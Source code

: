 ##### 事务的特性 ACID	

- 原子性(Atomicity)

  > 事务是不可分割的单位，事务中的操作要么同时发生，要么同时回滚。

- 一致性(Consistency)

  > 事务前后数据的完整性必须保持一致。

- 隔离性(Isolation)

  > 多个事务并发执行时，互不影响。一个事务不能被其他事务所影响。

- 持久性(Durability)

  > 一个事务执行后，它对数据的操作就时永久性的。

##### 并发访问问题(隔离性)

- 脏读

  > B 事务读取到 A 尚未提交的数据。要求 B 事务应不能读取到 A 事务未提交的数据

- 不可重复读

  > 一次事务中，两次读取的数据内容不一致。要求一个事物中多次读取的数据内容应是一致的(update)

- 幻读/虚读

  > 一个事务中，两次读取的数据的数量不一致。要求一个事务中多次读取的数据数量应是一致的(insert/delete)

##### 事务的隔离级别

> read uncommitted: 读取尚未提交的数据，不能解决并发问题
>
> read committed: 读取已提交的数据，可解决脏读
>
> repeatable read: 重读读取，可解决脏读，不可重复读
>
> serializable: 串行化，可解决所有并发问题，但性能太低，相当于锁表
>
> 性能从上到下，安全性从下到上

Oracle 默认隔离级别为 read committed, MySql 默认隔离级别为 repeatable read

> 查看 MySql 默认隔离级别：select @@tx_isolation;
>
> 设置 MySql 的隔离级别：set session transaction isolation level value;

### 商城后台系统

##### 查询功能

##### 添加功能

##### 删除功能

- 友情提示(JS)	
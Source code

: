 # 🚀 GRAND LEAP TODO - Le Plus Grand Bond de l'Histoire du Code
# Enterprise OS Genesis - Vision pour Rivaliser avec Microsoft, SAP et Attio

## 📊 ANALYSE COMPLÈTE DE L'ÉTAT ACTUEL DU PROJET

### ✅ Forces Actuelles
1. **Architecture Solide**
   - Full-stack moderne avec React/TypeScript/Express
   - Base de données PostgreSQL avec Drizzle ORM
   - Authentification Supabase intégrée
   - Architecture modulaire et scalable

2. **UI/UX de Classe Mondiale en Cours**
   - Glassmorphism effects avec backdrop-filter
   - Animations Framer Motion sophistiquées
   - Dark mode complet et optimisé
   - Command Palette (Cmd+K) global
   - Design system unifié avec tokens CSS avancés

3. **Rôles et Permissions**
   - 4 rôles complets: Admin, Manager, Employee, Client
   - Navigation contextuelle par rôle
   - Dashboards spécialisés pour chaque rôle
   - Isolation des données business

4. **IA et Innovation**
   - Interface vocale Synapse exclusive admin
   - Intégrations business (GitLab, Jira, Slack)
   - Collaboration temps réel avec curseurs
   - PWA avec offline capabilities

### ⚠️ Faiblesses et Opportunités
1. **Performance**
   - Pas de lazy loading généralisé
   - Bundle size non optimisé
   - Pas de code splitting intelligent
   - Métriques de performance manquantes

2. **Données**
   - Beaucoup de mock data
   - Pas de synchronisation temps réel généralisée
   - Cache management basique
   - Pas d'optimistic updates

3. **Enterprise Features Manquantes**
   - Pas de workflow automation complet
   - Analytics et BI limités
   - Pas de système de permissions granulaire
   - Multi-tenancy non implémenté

**Required action**. All records above must be returned exactly as they appear.

**Result below**.
Source code

: ##### 事务的特性 ACID	

- 原子性(Atomicity)

  > 事务是不可分割的单位，事务中的操作要么同时发生，要么同时回滚。

- 一致性(Consistency)

  > 事务前后数据的完整性必须保持一致。

- 隔离性(Isolation)

  > 多个事务并发执行时，互不影响。一个事务不能被其他事务所影响。

- 持久性(Durability)

  > 一个事务执行后，它对数据的操作就时永久性的。

##### 并发访问问题(隔离性)

- 脏读

  > B 事务读取到 A 尚未提交的数据。要求 B 事务应不能读取到 A 事务未提交的数据

- 不可重复读

  > 一次事务中，两次读取的数据内容不一致。要求一个事物中多次读取的数据内容应是一致的(update)

- 幻读/虚读

  > 一个事务中，两次读取的数据的数量不一致。要求一个事务中多次读取的数据数量应是一致的(insert/delete)

##### 事务的隔离级别

> read uncommitted: 读取尚未提交的数据，不能解决并发问题
>
> read committed: 读取已提交的数据，可解决脏读
>
> repeatable read: 重读读取，可解决脏读，不可重复读
>
> serializable: 串行化，可解决所有并发问题，但性能太低，相当于锁表
>
> 性能从上到下，安全性从下到上

Oracle 默认隔离级别为 read committed, MySql 默认隔离级别为 repeatable read

> 查看 MySql 默认隔离级别：select @@tx_isolation;
>
> 设置 MySql 的隔离级别：set session transaction isolation level value;

### 商城后台系统

##### 查询功能

##### 添加功能

##### 删除功能

- 友情提示(JS)	
Source code

: # 🚀 GRAND LEAP TODO - Le Plus Grand Bond de l'Histoire du Code
# Enterprise OS Genesis - Vision pour Rivaliser avec Microsoft, SAP et Attio

## 📊 ANALYSE COMPLÈTE DE L'ÉTAT ACTUEL DU PROJET

### ✅ Forces Actuelles
1. **Architecture Solide**
   - Full-stack moderne avec React/TypeScript/Express
   - Base de données PostgreSQL avec Drizzle ORM
   - Authentification Supabase intégrée
   - Architecture modulaire et scalable

2. **UI/UX de Classe Mondiale en Cours**
   - Glassmorphism effects avec backdrop-filter
   - Animations Framer Motion sophistiquées
   - Dark mode complet et optimisé
   - Command Palette (Cmd+K) global
   - Design system unifié avec tokens CSS avancés

3. **Rôles et Permissions**
   - 4 rôles complets: Admin, Manager, Employee, Client
   - Navigation contextuelle par rôle
   - Dashboards spécialisés pour chaque rôle
   - Isolation des données business

4. **IA et Innovation**
   - Interface vocale Synapse exclusive admin
   - Intégrations business (GitLab, Jira, Slack)
   - Collaboration temps réel avec curseurs
   - PWA avec offline capabilities

### ⚠️ Faiblesses et Opportunités
1. **Performance**
   - Pas de lazy loading généralisé
   - Bundle size non optimisé
   - Pas de code splitting intelligent
   - Métriques de performance manquantes

2. **Données**
   - Beaucoup de mock data
   - Pas de synchronisation temps réel généralisée
   - Cache management basique
   - Pas d'optimistic updates

3. **Enterprise Features Manquantes**
   - Pas de workflow automation complet
   - Analytics et BI limités
   - Pas de système de permissions granulaire
   - Multi-tenancy non implémenté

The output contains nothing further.